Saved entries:
:::::
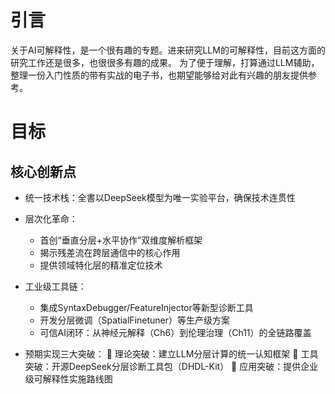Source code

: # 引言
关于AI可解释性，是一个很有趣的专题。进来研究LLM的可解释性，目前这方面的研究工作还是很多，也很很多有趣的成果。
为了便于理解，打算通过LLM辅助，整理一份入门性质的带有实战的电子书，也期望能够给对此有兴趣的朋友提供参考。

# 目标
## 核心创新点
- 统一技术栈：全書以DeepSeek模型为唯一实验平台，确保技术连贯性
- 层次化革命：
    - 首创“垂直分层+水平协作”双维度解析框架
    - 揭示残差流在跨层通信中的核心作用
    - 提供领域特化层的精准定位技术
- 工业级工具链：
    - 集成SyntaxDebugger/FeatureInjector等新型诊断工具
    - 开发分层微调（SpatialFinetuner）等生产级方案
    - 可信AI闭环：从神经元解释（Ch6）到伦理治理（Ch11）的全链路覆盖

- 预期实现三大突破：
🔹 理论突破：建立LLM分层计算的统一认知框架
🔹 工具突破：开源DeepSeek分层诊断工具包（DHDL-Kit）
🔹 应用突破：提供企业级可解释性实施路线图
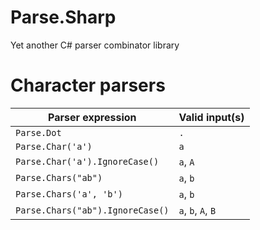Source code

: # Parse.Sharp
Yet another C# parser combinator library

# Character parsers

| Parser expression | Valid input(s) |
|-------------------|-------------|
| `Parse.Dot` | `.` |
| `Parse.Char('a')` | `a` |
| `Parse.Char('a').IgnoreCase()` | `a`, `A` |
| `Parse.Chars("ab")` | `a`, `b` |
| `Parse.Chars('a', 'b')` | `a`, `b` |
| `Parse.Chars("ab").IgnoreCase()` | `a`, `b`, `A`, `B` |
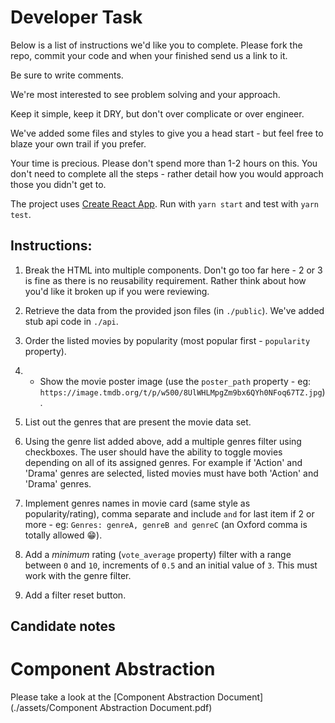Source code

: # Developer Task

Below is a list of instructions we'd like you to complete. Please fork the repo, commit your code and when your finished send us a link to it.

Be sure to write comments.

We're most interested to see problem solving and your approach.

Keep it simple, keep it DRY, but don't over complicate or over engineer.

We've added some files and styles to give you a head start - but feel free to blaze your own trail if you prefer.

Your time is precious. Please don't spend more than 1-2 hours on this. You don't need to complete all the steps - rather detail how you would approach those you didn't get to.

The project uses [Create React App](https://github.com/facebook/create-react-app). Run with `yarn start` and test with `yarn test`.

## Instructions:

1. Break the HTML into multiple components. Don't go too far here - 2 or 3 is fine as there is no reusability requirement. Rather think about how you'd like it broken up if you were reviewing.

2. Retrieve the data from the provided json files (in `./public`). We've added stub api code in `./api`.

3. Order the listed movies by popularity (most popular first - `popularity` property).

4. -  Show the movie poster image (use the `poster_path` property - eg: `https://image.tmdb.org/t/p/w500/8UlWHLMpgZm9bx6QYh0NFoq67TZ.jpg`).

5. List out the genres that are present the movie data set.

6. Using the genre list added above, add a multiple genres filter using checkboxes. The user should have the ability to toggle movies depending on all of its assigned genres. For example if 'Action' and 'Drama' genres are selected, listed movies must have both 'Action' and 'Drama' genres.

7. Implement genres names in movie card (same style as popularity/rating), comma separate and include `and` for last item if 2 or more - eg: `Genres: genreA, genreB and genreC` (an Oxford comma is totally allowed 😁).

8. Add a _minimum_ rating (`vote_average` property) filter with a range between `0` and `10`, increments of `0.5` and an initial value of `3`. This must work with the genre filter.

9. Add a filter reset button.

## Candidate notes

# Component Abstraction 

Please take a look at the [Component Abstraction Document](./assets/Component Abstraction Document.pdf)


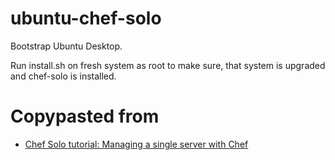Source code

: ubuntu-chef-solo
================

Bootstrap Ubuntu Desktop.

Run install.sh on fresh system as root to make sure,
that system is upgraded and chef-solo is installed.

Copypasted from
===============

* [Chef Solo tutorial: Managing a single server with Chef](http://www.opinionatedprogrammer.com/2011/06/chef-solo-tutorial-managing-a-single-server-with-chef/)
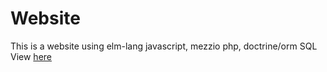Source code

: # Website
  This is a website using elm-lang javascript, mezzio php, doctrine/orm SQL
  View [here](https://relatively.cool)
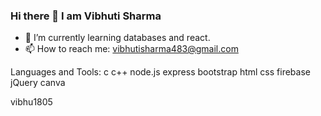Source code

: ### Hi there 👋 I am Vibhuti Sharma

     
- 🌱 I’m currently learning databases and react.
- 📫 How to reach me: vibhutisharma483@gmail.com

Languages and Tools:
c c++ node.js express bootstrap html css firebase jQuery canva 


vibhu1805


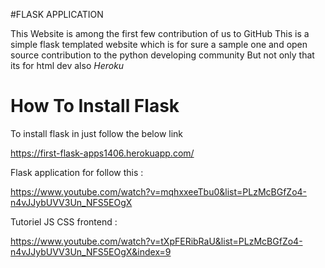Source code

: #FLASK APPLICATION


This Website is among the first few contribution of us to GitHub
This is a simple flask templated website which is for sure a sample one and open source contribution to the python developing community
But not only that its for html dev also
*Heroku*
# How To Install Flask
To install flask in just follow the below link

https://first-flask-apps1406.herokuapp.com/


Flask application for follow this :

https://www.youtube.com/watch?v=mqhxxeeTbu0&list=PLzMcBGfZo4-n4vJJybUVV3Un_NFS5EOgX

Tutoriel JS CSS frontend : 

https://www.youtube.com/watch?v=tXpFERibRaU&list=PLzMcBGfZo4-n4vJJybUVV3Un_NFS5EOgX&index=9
:::::
> **What to do**: The line holding "## Candidate notes" starts the copy and the line holding "This Website is" ends it. Repeat those two lines above and all between them exactly, leaving out pictures.

> **Solution for this task**:
## Candidate notes

# Component Abstraction 

Please take a look at the [Component Abstraction Document](./assets/Component Abstraction Document.pdf)


Source code

: ubuntu-chef-solo
================

Bootstrap Ubuntu Desktop.

Run install.sh on fresh system as root to make sure,
that system is upgraded and chef-solo is installed.

Copypasted from
===============

* [Chef Solo tutorial: Managing a single server with Chef](http://www.opinionatedprogrammer.com/2011/06/chef-solo-tutorial-managing-a-single-server-with-chef/)
Source code

: # Website
  This is a website using elm-lang javascript, mezzio php, doctrine/orm SQL
  View [here](https://relatively.cool)
Source code

: ### Hi there 👋 I am Vibhuti Sharma

     
- 🌱 I’m currently learning databases and react.
- 📫 How to reach me: vibhutisharma483@gmail.com

Languages and Tools:
c c++ node.js express bootstrap html css firebase jQuery canva 


vibhu1805


Source code

: #FLASK APPLICATION


This Website is among the first few contribution of us to GitHub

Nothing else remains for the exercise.